1、Which register can be used to confirm the Relax state? Is it OCVTAKEN?

2、What does VCT stand for?

3、When TRUE RM equals 0, will TRUE RM be assigned to Filtered RM?

#1: The best method is to check DOD passed charge. It will clear to 0 after a successful OCV measurement that qualifies for cell state update (and which results in a true RM update).

#2: Valid Charge Termination. This is when the gauge detects a full charge.

#3: It's the other way round. Filtered RM will be set to True RM if True RM is set to 0 due to a simulation or voltage dropped below Terminate Voltage during discharge. It may not be set to 0 if True RM counts down to 0 because of coulomb count.

Hi dominik，

#1、Passedcharge=0期间，可以确认为静置成功？这个期间温度变化超过5℃，Filtered RM会更新？

#3、不太理解这句话，特别是最后一句，能不能详细说明下?

#1: Yes, if DOD passed charge changes to 0 then the gauge took an OCV measurement. If RelaxRCJumpOK is set to 1 then the gauge will automatically sync filtered values to true values if temperature changes by (default) 5deg.C.

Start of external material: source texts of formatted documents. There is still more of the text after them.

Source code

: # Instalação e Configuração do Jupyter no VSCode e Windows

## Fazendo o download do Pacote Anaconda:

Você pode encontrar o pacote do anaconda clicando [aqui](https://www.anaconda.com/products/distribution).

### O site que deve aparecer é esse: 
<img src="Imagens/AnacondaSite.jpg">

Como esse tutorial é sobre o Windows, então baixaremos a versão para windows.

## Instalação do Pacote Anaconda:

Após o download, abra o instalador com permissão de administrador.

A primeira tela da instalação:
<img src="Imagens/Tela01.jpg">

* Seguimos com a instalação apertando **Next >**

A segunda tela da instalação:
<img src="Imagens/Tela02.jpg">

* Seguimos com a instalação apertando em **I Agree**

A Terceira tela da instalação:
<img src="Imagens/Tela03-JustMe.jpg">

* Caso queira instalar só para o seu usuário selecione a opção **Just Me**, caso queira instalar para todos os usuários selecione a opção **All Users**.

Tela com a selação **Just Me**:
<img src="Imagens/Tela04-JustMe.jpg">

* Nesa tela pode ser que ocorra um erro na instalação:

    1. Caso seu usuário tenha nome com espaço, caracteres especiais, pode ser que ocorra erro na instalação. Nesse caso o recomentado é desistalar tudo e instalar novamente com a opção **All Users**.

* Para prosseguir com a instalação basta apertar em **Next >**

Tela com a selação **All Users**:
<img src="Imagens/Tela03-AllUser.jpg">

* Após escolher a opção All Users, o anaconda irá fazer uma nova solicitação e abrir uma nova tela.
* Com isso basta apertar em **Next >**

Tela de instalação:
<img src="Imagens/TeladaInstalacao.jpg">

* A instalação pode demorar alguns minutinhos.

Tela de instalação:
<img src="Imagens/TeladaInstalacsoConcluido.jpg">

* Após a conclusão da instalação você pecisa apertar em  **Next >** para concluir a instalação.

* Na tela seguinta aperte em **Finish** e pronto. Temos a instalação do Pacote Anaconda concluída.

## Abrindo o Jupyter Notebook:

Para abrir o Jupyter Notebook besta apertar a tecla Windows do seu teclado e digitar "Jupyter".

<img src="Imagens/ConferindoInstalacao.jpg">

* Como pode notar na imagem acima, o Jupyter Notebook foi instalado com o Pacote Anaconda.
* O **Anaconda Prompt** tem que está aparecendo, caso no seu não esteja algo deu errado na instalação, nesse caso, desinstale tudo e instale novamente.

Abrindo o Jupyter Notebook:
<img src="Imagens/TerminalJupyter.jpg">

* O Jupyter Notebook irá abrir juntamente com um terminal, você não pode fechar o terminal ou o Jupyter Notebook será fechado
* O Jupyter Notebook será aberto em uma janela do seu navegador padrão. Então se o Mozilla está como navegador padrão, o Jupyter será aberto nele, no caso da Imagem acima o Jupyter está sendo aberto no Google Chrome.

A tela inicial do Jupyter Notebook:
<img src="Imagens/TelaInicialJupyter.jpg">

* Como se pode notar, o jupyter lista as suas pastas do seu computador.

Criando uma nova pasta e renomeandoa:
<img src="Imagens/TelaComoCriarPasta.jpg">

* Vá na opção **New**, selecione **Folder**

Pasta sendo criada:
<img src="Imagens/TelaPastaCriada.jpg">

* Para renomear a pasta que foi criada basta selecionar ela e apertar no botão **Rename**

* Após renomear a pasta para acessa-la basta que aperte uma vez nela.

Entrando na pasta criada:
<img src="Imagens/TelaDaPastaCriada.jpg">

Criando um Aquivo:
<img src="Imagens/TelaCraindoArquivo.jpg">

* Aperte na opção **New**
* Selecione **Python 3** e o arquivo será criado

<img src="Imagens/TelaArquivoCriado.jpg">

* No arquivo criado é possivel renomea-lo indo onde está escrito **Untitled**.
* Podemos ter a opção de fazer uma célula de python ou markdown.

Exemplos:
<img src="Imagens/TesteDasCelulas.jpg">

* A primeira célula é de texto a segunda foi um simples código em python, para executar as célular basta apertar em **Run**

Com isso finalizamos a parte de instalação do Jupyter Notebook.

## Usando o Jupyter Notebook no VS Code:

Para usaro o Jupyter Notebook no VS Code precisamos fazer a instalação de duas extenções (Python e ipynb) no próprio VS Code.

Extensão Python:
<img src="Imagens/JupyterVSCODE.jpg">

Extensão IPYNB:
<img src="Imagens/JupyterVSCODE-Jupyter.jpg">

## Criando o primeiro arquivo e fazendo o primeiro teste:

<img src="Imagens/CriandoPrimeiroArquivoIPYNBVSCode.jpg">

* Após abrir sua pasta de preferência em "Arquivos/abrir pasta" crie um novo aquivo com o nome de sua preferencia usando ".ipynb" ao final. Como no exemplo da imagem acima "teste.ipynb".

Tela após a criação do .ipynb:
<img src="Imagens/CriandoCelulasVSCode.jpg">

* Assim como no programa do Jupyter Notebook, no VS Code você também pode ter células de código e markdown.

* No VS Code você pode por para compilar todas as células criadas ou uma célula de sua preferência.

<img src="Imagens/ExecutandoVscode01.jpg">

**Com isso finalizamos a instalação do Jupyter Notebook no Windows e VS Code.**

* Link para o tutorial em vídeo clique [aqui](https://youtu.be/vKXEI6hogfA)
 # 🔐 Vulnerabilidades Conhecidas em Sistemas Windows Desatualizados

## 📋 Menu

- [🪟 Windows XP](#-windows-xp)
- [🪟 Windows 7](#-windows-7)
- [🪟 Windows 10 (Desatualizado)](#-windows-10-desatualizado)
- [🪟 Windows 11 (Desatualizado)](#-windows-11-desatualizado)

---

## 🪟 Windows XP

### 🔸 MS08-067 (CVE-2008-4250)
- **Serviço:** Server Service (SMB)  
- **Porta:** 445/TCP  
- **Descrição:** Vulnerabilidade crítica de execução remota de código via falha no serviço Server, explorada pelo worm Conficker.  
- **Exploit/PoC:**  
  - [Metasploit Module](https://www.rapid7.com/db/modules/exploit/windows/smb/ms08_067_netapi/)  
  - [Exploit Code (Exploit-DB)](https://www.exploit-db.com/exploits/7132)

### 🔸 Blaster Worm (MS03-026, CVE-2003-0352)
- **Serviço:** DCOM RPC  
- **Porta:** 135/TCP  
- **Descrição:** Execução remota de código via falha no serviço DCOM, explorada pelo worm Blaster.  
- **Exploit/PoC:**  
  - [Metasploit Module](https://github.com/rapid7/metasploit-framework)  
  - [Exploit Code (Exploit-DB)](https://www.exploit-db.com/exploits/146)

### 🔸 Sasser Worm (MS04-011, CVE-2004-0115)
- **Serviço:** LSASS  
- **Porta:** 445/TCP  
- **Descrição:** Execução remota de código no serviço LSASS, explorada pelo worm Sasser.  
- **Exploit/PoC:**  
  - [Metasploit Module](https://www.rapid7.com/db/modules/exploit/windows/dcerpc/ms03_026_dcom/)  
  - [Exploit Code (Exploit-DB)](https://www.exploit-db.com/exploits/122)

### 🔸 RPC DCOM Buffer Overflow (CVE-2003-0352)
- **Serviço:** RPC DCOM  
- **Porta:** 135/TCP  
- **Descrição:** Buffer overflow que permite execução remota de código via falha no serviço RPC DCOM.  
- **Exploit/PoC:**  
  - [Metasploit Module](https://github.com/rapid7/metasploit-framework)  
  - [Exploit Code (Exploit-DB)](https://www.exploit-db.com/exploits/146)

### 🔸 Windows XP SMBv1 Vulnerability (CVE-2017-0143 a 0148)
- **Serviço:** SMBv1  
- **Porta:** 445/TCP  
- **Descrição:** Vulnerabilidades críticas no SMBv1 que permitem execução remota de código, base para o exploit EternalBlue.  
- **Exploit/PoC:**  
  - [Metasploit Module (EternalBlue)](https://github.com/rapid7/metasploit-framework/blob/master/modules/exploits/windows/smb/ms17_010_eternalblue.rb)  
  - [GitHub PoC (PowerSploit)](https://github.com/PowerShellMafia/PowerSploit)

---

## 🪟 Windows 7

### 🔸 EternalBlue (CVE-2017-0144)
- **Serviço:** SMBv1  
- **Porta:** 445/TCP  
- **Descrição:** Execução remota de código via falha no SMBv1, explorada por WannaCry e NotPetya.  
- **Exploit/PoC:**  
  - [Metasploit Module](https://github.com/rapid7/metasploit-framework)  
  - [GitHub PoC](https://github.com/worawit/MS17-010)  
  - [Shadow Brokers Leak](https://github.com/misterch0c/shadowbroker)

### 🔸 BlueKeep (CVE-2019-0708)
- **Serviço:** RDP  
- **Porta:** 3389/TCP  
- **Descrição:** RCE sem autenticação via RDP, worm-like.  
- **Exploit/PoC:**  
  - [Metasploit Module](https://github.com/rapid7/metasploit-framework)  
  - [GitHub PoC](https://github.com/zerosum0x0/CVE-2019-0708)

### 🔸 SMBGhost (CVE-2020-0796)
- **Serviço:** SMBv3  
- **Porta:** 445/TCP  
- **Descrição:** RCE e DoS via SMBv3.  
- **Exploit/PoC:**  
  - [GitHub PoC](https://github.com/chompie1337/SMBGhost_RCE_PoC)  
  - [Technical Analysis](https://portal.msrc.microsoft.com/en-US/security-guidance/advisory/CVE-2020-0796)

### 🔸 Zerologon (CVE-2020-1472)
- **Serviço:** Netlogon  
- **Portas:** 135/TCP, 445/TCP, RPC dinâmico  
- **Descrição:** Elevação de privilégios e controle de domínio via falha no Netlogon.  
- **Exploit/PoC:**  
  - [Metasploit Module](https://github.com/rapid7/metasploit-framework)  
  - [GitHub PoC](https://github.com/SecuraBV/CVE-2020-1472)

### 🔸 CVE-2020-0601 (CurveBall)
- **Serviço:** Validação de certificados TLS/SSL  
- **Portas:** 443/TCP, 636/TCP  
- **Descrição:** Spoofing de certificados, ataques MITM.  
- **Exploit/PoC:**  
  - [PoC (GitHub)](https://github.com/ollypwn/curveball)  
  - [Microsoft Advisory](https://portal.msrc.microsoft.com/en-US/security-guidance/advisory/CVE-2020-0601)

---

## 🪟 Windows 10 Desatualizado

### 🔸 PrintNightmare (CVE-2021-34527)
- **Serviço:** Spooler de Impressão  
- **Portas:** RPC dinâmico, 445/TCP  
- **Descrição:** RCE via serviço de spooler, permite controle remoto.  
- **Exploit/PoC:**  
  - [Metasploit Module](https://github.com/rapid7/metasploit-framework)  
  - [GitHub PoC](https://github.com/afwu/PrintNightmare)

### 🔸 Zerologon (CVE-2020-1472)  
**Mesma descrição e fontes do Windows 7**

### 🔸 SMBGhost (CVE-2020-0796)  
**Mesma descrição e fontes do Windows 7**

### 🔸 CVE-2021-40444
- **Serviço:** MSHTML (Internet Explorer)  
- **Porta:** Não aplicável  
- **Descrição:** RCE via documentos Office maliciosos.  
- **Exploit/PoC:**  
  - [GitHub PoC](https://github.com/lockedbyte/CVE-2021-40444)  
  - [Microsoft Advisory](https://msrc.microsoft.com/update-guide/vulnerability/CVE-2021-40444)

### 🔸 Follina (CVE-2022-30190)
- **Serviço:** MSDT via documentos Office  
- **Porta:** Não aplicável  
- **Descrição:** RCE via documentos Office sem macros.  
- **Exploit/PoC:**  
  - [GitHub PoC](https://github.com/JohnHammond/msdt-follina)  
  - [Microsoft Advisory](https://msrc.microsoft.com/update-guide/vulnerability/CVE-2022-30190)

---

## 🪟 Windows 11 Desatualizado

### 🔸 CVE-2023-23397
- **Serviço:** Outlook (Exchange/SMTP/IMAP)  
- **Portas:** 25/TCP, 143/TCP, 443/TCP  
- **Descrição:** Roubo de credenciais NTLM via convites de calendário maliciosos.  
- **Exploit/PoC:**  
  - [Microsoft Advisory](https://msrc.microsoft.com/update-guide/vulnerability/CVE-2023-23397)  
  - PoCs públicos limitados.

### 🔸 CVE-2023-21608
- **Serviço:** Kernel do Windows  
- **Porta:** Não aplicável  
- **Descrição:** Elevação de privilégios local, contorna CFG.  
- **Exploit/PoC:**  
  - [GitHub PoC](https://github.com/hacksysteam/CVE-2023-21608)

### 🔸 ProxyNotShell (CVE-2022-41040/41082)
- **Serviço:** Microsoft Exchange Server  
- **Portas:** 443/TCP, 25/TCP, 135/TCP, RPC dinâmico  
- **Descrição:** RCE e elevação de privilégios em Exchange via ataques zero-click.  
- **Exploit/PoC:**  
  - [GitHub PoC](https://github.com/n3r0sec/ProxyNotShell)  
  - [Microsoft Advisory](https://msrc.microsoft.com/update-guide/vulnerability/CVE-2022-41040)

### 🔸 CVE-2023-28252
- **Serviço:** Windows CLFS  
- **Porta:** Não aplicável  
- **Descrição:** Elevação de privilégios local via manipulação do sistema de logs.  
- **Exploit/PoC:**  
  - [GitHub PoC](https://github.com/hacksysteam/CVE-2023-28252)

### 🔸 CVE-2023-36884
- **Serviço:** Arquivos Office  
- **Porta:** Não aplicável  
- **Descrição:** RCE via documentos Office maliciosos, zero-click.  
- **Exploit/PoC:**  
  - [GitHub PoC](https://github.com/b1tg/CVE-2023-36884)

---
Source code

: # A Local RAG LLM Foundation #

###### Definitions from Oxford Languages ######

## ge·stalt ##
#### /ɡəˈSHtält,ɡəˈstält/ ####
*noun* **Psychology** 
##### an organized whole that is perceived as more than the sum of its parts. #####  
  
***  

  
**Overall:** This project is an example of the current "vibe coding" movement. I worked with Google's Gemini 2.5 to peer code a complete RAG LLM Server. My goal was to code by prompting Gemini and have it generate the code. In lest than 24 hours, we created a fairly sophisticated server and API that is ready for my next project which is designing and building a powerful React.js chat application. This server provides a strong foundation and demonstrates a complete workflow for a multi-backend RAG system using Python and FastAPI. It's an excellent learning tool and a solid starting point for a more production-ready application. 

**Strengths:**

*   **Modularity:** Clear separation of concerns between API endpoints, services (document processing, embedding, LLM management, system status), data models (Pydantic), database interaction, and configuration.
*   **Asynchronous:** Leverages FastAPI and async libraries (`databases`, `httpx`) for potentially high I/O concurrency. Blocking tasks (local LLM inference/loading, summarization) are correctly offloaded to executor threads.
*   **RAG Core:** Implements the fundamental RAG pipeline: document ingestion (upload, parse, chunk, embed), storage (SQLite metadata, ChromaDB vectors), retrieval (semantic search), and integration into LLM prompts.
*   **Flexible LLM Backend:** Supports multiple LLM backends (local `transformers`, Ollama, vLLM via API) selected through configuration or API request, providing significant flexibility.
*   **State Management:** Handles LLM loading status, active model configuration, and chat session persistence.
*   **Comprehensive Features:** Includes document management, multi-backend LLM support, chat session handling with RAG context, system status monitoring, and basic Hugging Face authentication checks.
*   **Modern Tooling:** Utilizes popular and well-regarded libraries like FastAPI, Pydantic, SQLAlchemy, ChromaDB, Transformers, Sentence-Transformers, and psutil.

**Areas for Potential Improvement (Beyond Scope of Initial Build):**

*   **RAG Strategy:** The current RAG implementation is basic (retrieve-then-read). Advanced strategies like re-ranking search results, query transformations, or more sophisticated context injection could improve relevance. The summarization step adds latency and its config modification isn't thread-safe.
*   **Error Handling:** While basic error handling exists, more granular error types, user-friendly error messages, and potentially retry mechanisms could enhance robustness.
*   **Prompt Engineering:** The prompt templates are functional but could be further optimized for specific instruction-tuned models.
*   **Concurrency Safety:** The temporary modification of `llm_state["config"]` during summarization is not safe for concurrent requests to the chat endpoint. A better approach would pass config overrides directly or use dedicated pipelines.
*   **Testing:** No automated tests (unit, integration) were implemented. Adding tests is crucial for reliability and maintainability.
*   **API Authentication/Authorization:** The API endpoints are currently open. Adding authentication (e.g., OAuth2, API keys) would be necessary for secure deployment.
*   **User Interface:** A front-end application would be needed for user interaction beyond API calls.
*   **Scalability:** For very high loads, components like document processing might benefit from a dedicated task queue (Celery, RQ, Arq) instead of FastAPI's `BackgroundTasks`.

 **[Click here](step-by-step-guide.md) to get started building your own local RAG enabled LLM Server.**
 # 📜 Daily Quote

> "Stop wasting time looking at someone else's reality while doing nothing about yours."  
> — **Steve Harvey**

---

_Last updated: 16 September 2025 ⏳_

About #3: The gauge FW doesn't set unfiltered(true) values to filtered values but it's the other way around. It will, under certain conditions, set filtered(smoothed) values to unfiltered(true) values. For example, if the gauge is in discharge mode and voltage drops below Terminate Voltage, then the gauge will force both unfiltered(true) and filtered(smoothed) RM and SOC to 0mAh and 0%.

HI Dominik，

还是不太理解。

增加场景：

长周期测试，保持Relax模式，FilteredRM初始值300mAh，TRUE RM初始值300mAh。

Filtered RM间隔3小时自增1mAh。

电池自损耗，TRUE RM值持续下降。

假如，TRUE RM=1mAh时，Filtered RM=600mAh。当TRUE RM=0mAh时，Filtered RM会变为0mAh吗？

Sorry，I still don't quite understand.

Scenario Added:

Long-term testing, maintaining Relax mode, initial Filtered RM =300mAh, initial TRUE RM=300mAh.
Filtered RM self-increments by 1mAh every 3 hours.
Due to battery self-discharge, the TRUE RM value continuously decreases.
Hypothetically, when TRUE RM = 1mAh, Filtered RM = 600mAh. When TRUE RM = 0mAh, will Filtered RM become 0mAh?

Filtered RM will be set to 0mAh if True RM is 0mAh due to a simulation event (not due to coulomb count).

HI Dominik，

根据您的回复，我描述的场景，True RM=0时，Filtered RM也会为0mAh.

理解对吗？

Based on your reply, in the scenario I described, when True RM = 0mAh, Filtered RM will also be 0mAh.

Is this understanding correct?

Only if this is due to a simulation. Not if this is due to a simple coulomb count.

HI Dominik，

温度变化超过5℃，且FuelgaugeIC处于relax mode时，FilteredRM会仿真、更新。

在什么时候获取初始的温度？passedcharge=0的时刻吗？

5℃的变化需要在passedcharge=0期间吗？

When the temperature changes by more than 5∘C and the Fuel Gauge IC is in relax mode, the Filtered RM will undergo simulation and update.

1、When is the initial temperature reading taken? Is it at the moment passedcharge = 0?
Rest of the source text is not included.